Exercise details: In the entries below, find the line with "قم بتثبيت أحدث" and the line with "تم تثبيت PyTorch/XLA."; give again those lines and every line between them, exactly.

════

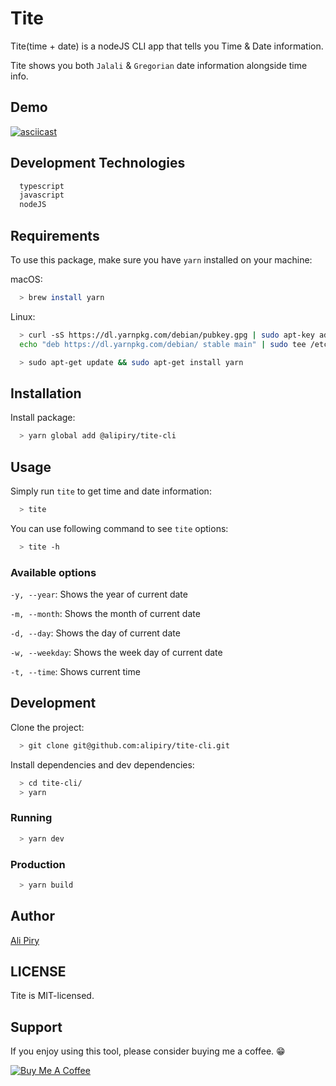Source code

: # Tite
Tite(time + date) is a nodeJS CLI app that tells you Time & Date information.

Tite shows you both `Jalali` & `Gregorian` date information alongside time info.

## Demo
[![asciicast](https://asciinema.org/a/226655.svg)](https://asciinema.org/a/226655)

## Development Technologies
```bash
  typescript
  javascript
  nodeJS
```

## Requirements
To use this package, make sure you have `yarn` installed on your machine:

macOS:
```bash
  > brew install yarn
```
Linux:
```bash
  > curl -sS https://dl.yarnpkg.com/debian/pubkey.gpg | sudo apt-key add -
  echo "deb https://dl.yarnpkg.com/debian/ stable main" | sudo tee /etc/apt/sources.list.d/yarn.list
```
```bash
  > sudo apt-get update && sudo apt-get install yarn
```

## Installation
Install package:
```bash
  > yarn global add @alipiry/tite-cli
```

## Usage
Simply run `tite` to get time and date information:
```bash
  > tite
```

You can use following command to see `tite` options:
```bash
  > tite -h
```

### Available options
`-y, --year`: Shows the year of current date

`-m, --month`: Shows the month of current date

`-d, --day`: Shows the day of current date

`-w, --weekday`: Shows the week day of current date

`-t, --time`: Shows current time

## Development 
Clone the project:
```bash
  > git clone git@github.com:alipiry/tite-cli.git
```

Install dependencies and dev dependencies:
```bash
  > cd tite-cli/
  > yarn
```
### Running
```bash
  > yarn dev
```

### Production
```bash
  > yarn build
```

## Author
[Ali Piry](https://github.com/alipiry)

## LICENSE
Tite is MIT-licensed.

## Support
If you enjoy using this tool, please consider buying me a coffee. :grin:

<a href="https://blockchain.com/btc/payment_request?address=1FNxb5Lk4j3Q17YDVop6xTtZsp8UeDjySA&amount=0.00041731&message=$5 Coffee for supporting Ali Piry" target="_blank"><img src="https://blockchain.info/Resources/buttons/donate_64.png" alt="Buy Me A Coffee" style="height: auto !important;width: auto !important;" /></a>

════

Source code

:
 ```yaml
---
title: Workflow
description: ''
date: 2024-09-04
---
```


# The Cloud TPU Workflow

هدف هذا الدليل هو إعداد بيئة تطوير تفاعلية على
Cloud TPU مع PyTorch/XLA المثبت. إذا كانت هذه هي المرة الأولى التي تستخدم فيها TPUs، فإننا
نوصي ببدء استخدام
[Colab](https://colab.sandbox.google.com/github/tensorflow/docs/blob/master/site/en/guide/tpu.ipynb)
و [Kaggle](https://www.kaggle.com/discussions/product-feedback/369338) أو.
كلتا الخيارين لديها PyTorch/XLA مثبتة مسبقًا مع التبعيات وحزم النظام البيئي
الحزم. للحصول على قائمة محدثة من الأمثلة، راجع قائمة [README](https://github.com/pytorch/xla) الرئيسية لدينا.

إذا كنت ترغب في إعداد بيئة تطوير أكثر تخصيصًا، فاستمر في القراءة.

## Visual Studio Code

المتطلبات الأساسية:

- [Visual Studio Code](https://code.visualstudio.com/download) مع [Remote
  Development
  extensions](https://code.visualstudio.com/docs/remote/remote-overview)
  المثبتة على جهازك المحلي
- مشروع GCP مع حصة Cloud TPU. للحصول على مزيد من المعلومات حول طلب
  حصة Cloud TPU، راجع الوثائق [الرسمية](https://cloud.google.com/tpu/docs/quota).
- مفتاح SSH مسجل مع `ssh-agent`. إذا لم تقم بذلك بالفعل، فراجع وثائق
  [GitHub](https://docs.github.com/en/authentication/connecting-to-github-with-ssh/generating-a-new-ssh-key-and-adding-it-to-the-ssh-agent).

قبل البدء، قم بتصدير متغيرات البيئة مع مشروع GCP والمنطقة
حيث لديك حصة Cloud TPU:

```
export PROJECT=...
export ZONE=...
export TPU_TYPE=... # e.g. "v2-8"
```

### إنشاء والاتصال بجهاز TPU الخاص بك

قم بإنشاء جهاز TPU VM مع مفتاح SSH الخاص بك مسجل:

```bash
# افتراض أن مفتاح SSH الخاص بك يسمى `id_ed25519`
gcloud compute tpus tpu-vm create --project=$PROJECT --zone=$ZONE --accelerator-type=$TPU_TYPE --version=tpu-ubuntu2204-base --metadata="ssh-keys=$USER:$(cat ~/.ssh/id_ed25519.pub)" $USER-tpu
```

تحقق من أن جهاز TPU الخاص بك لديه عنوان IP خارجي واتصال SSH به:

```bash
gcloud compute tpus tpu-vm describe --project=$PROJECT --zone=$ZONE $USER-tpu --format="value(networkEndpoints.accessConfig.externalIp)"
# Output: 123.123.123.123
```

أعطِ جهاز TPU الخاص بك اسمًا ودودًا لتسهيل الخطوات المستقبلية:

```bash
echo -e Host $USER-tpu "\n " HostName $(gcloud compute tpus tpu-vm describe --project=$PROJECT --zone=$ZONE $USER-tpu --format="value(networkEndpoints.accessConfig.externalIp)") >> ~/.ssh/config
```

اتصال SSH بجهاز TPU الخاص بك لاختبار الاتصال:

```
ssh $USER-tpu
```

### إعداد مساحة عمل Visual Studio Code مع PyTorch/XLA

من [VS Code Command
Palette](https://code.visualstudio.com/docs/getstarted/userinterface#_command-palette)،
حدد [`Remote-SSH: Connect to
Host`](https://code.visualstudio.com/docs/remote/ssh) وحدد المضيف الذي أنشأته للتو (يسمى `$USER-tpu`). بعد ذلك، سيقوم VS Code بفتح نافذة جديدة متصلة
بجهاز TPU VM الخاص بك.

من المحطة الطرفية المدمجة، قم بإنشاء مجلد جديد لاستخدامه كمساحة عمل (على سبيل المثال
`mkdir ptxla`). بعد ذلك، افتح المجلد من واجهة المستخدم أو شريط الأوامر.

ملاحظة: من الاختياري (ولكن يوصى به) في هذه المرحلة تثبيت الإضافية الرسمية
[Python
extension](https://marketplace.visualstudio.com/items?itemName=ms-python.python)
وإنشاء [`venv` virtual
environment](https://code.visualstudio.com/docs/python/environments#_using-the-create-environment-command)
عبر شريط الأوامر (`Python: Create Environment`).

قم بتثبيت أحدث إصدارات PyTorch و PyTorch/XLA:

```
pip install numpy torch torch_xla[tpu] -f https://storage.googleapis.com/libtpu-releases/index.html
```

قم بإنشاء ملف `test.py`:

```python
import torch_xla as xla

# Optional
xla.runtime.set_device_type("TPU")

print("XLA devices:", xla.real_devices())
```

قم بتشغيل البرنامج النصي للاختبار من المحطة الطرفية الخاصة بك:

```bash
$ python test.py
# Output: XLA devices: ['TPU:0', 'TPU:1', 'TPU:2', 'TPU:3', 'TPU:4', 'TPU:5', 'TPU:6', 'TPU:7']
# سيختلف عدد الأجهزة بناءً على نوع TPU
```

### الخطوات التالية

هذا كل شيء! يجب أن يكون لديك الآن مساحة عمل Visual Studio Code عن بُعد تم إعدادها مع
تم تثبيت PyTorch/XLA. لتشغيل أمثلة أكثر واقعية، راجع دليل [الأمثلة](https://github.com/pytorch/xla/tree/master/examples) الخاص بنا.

════

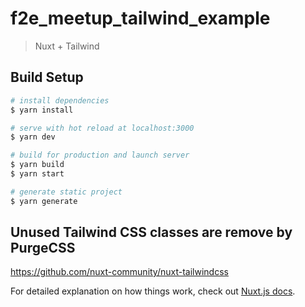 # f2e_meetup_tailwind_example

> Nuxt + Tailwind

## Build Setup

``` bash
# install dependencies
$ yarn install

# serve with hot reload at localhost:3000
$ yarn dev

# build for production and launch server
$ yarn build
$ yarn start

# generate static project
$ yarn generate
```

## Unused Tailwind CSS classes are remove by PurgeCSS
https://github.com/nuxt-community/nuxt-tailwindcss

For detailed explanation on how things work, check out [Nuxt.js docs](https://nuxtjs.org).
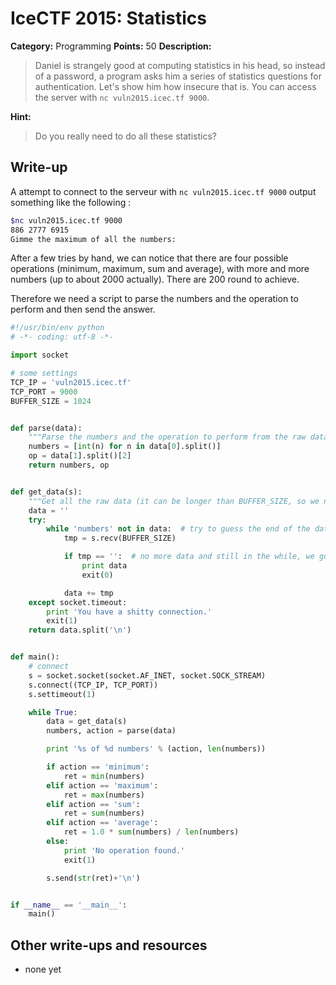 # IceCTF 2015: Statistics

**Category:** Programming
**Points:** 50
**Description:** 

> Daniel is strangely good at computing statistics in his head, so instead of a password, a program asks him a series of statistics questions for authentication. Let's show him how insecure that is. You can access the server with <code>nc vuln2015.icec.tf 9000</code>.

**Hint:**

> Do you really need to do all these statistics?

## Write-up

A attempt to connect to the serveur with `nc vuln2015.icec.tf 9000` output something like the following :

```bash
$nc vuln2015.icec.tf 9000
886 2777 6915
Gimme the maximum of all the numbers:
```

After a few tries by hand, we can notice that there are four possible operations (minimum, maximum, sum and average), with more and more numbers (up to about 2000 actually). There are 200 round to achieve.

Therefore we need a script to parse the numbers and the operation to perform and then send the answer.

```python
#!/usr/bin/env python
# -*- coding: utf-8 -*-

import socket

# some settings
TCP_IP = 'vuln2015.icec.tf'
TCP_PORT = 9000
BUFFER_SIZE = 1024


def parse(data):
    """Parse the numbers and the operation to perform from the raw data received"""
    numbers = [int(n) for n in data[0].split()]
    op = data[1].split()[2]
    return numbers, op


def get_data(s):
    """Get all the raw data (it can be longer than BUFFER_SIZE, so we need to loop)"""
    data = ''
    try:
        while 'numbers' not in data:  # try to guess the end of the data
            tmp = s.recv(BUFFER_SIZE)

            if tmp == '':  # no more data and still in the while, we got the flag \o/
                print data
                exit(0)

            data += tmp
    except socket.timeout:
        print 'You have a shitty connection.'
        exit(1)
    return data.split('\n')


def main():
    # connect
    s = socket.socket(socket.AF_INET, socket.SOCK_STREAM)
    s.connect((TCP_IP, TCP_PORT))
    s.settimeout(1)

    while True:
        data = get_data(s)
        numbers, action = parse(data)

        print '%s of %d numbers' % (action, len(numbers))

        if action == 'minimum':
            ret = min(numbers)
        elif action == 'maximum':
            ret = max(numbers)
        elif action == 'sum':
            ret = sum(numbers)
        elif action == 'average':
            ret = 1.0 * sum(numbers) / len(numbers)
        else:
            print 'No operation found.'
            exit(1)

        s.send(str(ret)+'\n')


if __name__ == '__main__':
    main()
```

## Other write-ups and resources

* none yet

════

Result of this task:
قم بتثبيت أحدث إصدارات PyTorch و PyTorch/XLA:

```
pip install numpy torch torch_xla[tpu] -f https://storage.googleapis.com/libtpu-releases/index.html
```

قم بإنشاء ملف `test.py`:

```python
import torch_xla as xla

# Optional
xla.runtime.set_device_type("TPU")

print("XLA devices:", xla.real_devices())
```

قم بتشغيل البرنامج النصي للاختبار من المحطة الطرفية الخاصة بك:

```bash
$ python test.py
# Output: XLA devices: ['TPU:0', 'TPU:1', 'TPU:2', 'TPU:3', 'TPU:4', 'TPU:5', 'TPU:6', 'TPU:7']
# سيختلف عدد الأجهزة بناءً على نوع TPU
```

### الخطوات التالية

هذا كل شيء! يجب أن يكون لديك الآن مساحة عمل Visual Studio Code عن بُعد تم إعدادها مع
تم تثبيت PyTorch/XLA. لتشغيل أمثلة أكثر واقعية، راجع دليل [الأمثلة](https://github.com/pytorch/xla/tree/master/examples) الخاص بنا.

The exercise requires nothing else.